== Segment start ==

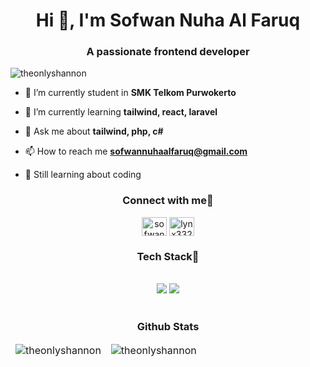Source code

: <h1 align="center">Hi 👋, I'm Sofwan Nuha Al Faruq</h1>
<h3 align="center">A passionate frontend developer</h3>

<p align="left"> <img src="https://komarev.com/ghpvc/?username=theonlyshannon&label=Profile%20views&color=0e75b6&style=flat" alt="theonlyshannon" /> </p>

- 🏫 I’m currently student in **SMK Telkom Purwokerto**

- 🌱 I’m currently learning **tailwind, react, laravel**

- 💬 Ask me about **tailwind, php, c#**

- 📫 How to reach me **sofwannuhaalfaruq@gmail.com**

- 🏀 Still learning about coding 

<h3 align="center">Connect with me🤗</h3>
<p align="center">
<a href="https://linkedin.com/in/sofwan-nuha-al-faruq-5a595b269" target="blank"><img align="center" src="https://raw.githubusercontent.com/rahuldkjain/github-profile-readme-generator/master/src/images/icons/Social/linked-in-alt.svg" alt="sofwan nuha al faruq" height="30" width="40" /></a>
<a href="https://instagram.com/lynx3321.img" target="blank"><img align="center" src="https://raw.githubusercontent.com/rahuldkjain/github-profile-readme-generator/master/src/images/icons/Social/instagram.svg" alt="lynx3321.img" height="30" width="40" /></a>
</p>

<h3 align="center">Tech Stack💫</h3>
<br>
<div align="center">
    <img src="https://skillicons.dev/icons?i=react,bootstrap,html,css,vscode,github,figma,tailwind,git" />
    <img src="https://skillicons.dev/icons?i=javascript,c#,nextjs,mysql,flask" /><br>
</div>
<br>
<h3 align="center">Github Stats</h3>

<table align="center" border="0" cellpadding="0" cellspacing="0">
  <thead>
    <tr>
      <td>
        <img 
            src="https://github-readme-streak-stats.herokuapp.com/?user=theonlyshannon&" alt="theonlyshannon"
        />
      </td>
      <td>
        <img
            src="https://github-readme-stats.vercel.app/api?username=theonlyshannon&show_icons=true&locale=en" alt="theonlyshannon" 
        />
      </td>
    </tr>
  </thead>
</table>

== Segment end ==
== Segment start ==

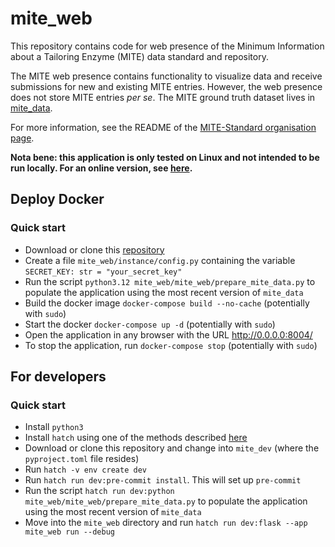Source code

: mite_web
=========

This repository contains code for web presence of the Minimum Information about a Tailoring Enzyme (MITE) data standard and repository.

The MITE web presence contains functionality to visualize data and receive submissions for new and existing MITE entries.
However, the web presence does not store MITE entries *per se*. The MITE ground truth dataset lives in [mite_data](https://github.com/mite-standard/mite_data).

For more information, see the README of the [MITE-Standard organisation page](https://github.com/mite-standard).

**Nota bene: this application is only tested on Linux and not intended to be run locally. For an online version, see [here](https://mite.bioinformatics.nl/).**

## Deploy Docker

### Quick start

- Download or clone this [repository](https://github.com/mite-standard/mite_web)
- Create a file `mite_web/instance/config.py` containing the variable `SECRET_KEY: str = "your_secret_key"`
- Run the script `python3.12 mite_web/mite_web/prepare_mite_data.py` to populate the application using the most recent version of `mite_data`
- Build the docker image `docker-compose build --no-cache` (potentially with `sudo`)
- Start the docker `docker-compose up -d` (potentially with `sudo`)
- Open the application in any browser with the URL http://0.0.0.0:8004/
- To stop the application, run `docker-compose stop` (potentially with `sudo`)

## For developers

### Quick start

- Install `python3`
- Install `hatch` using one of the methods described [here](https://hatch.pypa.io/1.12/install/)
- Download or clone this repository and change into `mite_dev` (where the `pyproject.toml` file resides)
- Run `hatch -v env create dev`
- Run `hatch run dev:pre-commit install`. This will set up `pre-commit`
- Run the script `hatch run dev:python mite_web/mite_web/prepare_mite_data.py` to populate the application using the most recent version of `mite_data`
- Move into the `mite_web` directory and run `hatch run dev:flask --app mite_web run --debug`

== Segment end ==

• [What is expected] From the data above, show each line that contains "sudo".

• [Result for this exercise]
- Build the docker image `docker-compose build --no-cache` (potentially with `sudo`)
- Start the docker `docker-compose up -d` (potentially with `sudo`)
- To stop the application, run `docker-compose stop` (potentially with `sudo`)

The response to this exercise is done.